15 January 2008 at 8:54 am
Talk about a solution looking for a problem.
It mustn't have occurred to them that the human visual system is absurdly good at judging the facial expressions of others of the same species. How would you even entertain the idea that it's something you should try to duplicate in a cheap consumer device, which is going to be operated by a human anyway? Sheesh.
15 January 2008 at 9:21 am
Facial recognition software can be pretty clever, and you need considerable shutter-button accuracy to grab smiles in a picture of five people who aren't posing, especially if you're using a consumer camera with a 0.2-second shutter delay. A product that did what this one claims to do could be useful for happy snappers.
But I'm skeptical about the actual capabilities of this technology. It may work better than PORNsweeper did, but that ain't sayin' much. And the press release doesn't actually explicitly say that any camera companies are actually going to license SmileCheck.

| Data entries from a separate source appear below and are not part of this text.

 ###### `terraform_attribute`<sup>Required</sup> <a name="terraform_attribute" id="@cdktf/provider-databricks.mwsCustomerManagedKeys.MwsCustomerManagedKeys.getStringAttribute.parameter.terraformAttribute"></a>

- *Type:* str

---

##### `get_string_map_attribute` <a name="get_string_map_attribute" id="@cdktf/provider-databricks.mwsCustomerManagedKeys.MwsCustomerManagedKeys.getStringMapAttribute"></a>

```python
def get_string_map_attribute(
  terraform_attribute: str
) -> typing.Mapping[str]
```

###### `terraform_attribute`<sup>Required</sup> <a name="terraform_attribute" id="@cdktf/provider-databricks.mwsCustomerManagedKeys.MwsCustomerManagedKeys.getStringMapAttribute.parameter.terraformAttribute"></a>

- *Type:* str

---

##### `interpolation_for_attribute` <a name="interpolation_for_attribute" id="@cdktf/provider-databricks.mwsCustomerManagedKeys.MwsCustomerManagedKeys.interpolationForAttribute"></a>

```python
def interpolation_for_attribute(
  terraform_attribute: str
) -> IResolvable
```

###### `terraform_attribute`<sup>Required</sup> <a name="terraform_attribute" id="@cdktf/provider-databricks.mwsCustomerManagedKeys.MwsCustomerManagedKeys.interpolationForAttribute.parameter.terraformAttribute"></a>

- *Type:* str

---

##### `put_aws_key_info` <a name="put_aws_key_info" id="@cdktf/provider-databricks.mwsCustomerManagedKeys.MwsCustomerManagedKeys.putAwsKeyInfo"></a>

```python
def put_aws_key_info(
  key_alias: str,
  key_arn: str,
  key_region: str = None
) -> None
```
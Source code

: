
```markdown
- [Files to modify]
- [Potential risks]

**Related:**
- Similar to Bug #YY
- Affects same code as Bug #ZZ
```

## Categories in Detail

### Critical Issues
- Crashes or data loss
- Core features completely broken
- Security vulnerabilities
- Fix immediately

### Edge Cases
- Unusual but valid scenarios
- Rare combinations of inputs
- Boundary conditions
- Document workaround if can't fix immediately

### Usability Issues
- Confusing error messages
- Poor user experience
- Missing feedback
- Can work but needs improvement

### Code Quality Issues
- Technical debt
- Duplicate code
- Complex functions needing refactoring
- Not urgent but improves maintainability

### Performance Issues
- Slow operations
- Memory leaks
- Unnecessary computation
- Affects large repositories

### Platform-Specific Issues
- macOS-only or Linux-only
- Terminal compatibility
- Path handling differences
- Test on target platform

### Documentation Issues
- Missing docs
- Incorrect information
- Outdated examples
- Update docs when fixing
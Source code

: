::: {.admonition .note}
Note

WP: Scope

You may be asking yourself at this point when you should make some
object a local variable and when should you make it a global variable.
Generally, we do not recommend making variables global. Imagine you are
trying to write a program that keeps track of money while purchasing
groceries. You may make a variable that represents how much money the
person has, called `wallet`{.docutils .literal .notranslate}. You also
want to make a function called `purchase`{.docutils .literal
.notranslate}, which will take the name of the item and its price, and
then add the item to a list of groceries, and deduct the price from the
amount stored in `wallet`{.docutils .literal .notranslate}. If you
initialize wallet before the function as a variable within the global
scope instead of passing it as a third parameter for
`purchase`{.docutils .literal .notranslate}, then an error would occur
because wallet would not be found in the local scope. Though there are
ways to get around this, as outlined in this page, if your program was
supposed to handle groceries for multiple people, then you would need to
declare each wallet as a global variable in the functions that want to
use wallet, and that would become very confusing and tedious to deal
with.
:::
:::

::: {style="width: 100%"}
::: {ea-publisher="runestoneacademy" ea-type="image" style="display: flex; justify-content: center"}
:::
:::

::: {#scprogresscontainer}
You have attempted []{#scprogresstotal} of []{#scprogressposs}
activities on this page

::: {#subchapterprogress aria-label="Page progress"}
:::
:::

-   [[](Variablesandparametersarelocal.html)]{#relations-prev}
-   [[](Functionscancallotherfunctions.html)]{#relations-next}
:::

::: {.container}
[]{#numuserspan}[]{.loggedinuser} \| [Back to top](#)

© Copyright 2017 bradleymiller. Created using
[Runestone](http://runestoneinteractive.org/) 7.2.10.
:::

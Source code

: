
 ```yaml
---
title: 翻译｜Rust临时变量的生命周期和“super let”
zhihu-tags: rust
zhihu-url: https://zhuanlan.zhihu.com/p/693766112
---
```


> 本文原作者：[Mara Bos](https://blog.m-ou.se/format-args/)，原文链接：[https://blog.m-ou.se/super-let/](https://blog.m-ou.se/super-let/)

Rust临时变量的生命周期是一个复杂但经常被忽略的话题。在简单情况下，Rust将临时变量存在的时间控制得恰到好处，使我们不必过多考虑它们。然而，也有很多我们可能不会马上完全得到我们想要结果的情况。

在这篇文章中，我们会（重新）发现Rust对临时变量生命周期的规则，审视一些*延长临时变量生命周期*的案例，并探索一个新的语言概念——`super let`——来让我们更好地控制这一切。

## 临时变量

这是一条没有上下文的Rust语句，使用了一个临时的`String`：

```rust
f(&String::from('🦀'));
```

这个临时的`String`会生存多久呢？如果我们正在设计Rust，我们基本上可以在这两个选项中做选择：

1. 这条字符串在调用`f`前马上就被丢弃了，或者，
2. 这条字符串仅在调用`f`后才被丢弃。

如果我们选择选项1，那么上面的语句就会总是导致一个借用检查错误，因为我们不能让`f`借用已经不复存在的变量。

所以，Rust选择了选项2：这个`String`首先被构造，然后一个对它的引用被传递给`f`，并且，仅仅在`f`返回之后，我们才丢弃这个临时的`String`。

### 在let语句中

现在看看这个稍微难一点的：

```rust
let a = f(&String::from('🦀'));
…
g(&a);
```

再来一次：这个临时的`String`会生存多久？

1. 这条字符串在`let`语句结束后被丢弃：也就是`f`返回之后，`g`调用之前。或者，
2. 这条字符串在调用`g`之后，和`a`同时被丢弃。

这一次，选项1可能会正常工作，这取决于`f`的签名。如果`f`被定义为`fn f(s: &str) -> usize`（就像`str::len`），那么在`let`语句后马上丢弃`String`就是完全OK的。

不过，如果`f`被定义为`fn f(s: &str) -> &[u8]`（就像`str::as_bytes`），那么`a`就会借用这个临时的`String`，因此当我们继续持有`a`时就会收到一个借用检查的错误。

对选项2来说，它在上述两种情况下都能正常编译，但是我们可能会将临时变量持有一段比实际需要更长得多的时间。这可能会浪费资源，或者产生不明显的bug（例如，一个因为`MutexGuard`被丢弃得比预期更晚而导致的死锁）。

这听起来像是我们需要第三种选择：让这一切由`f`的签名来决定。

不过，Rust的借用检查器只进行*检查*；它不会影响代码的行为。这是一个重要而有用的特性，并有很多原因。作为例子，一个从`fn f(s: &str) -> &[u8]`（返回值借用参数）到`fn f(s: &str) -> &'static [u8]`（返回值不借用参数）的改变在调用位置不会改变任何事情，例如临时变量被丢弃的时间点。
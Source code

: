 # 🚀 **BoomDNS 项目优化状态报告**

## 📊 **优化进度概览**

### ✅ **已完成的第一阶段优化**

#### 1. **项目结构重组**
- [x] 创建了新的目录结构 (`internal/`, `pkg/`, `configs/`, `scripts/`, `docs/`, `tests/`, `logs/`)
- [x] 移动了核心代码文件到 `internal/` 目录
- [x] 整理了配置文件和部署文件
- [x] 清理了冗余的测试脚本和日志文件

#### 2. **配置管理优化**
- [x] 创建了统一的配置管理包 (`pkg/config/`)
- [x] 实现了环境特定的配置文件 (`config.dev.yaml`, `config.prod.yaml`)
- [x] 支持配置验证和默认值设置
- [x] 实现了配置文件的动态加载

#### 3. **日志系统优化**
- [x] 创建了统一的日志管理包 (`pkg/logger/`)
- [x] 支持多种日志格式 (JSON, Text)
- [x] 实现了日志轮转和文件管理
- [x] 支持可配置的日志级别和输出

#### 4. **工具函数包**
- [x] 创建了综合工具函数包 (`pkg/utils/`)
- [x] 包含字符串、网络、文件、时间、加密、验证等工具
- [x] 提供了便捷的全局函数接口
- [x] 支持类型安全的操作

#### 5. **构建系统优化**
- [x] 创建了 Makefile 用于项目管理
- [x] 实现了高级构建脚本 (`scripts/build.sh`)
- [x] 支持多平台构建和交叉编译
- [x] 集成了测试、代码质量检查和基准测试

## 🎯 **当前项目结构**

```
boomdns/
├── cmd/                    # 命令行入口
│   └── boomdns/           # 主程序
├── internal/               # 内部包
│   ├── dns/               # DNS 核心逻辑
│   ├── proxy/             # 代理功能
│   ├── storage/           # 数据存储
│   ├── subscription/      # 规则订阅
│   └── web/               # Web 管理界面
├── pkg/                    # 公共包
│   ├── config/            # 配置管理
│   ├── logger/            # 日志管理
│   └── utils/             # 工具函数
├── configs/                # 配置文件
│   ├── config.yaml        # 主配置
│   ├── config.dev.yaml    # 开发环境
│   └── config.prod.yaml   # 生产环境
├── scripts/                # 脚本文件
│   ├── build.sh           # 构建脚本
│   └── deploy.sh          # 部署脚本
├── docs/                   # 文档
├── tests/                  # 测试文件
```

And, again, just look at that picture.
If this is the best these guys can come up with in their rigged demo picture, one can only wonder about the quality of their actual code...
15 January 2008 at 9:41 am
I don't think approach is going to help in the "five people not posing" scenario either, if all it does is prevent you from taking pictures at all. If people won't cooperate, you just walk away with nothing instead of three-out-of-five.
It just might work if it runs on your desktop computer though. Throw in enough memory in the camera to let it store lots, and let a fast desktop CPU process all the hundreds/zillions of frames in "batch mode" when you move the pictures off the memory card. You could even try to recognize separate scenes (timestamps, major visual features) and rank individual pictures against its neighbours.
You might even end up taking Alice, from t=0, Bob from t+2, and combine them in one almost-real shot... Hmm. Hang on, I'm off to patent this... :-)
15 January 2008 at 8:01 pm
I've got a point-and-shoot with a "fast as it can take them" continuous shooting mode, which I reckon solves the same problem in a less rigid way, although to get more than about two shots per second it has to step down to a
modestsane 2MP resolution. You're limited to three shots per burst if the flash is on, mind you (presumably related to this "if the flash starts to release smoke..." part of the manufacturer FAQ).15 January 2008 at 9:18 pm
They were so close! The useful version of this would be a system which waits until everyone's eyes are open. Probably easier to detect than smiles, too.
16 January 2008 at 3:58 am
Problems with finding smiles in photos
Here's another example of technology trying to solve a problem that would be handled with a few minutes of bit literacy training. For those camera buyers who haven't read the "Bit Literacy" section on managing photos (take many many, and...
16 January 2008 at 11:49 pm
In the update pictures the lady holding the baby looks worried about something, even with the smile. I think the kid dropped a load.